====== MATERIAL FOR THIS TASK
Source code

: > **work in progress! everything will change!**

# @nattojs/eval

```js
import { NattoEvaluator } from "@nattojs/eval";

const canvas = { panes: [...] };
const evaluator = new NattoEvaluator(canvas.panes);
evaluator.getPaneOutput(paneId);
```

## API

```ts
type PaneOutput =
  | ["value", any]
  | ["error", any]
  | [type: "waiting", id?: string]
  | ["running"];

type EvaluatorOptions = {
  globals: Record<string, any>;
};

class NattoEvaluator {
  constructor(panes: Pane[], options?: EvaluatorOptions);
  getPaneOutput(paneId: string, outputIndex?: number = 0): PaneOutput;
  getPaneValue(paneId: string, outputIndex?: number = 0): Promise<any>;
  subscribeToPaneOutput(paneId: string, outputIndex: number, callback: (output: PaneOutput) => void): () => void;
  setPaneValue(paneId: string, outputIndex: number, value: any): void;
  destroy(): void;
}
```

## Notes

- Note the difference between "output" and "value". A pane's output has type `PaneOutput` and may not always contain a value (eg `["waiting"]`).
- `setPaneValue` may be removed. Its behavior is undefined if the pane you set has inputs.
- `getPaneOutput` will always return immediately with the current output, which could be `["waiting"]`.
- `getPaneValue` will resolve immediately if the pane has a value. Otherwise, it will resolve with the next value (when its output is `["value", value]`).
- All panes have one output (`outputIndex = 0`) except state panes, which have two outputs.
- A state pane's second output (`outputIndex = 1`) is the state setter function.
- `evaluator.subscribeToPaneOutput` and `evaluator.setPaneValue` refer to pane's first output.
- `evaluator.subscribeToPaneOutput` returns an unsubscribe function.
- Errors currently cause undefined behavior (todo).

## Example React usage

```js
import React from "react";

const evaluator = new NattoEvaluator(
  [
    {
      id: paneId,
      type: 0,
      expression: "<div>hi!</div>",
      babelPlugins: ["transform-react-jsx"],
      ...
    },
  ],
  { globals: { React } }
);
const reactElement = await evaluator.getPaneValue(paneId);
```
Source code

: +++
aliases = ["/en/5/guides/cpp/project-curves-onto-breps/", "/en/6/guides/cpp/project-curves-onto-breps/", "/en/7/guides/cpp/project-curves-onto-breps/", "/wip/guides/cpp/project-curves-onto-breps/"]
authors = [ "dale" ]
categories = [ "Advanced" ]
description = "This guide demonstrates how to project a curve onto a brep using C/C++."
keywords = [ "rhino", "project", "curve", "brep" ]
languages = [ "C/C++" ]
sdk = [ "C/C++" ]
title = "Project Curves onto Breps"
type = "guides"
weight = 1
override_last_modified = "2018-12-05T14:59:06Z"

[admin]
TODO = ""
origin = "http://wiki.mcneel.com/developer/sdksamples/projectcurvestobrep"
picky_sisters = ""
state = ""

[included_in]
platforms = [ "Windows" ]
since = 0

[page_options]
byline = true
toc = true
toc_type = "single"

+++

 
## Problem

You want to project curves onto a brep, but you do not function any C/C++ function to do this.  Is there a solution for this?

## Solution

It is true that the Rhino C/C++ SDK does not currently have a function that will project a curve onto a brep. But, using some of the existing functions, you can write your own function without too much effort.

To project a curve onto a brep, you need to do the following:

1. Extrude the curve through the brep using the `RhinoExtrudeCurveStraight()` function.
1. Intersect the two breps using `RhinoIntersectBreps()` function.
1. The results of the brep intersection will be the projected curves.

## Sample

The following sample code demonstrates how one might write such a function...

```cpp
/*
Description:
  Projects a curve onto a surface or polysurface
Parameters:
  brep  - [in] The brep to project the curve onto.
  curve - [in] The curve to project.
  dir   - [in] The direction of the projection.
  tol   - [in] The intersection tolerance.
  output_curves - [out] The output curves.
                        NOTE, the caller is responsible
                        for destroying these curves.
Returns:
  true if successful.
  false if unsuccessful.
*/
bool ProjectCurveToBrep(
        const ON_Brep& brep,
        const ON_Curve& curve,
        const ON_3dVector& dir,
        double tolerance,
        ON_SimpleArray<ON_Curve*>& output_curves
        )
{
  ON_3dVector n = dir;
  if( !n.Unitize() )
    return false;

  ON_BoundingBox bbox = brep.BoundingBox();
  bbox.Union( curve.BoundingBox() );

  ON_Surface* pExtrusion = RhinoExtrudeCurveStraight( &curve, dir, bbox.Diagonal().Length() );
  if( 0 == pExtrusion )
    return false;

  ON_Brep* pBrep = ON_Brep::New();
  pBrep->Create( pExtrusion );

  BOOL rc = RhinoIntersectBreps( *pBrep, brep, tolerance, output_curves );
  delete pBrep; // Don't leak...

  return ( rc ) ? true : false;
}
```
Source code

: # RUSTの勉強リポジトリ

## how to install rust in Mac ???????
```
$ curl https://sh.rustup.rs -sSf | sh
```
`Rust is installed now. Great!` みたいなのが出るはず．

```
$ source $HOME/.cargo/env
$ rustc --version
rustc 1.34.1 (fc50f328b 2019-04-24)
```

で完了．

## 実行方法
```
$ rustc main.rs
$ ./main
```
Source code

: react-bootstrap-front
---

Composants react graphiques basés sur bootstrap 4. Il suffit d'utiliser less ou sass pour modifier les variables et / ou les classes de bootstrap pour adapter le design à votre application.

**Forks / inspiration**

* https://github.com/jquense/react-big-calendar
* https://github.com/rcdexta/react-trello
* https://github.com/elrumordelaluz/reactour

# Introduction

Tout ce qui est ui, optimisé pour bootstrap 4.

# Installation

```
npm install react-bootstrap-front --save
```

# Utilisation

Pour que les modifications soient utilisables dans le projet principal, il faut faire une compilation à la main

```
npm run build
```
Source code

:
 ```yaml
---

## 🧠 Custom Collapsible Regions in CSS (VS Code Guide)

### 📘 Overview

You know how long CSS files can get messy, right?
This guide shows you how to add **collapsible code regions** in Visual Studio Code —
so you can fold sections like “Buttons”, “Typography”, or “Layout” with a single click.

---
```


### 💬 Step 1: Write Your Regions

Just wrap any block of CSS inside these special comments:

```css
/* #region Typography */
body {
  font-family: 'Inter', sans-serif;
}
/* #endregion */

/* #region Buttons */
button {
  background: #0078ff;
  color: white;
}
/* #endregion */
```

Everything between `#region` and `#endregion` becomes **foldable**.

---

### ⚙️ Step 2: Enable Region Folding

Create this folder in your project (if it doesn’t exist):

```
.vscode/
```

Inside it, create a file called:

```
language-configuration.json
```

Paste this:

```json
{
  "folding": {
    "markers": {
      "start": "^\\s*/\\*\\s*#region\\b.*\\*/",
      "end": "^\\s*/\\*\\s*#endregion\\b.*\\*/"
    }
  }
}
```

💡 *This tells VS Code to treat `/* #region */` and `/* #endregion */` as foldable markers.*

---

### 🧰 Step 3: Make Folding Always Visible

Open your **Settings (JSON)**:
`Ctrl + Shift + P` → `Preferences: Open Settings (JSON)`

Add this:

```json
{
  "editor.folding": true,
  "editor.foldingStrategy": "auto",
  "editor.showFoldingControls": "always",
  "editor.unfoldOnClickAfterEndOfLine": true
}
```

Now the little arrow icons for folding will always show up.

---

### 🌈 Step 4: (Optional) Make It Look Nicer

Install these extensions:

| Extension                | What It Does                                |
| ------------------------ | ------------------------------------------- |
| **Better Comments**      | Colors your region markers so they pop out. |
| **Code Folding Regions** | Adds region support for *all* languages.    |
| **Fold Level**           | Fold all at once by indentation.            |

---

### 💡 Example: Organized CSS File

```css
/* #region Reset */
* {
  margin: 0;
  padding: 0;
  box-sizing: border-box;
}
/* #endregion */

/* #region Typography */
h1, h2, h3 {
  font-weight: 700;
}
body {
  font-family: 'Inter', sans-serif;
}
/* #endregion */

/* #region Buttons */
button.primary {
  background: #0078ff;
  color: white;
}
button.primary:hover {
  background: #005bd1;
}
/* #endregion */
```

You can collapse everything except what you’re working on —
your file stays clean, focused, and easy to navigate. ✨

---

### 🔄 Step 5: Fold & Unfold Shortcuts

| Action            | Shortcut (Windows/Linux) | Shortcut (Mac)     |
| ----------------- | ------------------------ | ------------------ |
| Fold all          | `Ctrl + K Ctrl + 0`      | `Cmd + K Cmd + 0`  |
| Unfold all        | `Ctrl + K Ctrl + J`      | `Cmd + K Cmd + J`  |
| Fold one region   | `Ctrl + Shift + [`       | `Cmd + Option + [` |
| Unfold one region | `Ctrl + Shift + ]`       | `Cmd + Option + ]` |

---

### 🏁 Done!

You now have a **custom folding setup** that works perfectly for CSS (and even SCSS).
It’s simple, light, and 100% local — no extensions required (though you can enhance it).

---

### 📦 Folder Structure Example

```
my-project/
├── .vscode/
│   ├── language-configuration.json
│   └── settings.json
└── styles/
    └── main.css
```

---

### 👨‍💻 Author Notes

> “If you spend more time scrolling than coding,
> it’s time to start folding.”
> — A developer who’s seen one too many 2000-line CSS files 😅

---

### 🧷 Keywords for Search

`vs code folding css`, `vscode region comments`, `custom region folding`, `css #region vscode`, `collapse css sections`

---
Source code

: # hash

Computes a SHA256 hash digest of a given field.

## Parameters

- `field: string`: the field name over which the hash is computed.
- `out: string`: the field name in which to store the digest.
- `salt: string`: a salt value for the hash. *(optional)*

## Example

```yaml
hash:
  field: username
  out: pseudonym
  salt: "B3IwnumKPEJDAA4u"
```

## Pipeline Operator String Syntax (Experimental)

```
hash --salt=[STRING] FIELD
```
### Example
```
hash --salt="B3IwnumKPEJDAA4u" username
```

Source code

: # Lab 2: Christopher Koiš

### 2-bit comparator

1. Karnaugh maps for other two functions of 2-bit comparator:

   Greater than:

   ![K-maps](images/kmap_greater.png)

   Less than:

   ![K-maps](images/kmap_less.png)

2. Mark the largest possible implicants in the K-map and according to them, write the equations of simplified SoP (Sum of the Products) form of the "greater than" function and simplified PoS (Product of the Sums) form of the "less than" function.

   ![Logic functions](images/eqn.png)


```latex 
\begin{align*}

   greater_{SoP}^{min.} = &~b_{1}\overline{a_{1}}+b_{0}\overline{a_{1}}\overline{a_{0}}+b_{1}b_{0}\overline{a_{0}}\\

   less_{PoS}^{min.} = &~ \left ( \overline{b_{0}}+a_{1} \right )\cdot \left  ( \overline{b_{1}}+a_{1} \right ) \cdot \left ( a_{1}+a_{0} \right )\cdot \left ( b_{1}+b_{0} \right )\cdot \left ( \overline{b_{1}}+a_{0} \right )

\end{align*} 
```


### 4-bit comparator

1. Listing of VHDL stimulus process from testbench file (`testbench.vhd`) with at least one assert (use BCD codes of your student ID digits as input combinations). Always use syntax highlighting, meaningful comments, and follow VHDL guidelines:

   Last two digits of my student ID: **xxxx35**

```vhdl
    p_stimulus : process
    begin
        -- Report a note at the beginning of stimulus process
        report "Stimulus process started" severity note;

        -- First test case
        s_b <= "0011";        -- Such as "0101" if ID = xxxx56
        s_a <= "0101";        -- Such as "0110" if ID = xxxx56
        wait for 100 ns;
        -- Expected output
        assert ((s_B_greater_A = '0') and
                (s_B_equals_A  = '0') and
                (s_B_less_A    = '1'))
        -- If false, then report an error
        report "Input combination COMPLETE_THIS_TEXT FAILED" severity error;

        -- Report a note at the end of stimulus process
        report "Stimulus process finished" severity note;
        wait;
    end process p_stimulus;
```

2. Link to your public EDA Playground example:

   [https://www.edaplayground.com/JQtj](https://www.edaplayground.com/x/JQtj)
============
Scan the records for the word "Step". Copy each line where it turns up.

OUTPUT FOR THIS TASK.
### 💬 Step 1: Write Your Regions
### ⚙️ Step 2: Enable Region Folding
### 🧰 Step 3: Make Folding Always Visible
### 🌈 Step 4: (Optional) Make It Look Nicer
### 🔄 Step 5: Fold & Unfold Shortcuts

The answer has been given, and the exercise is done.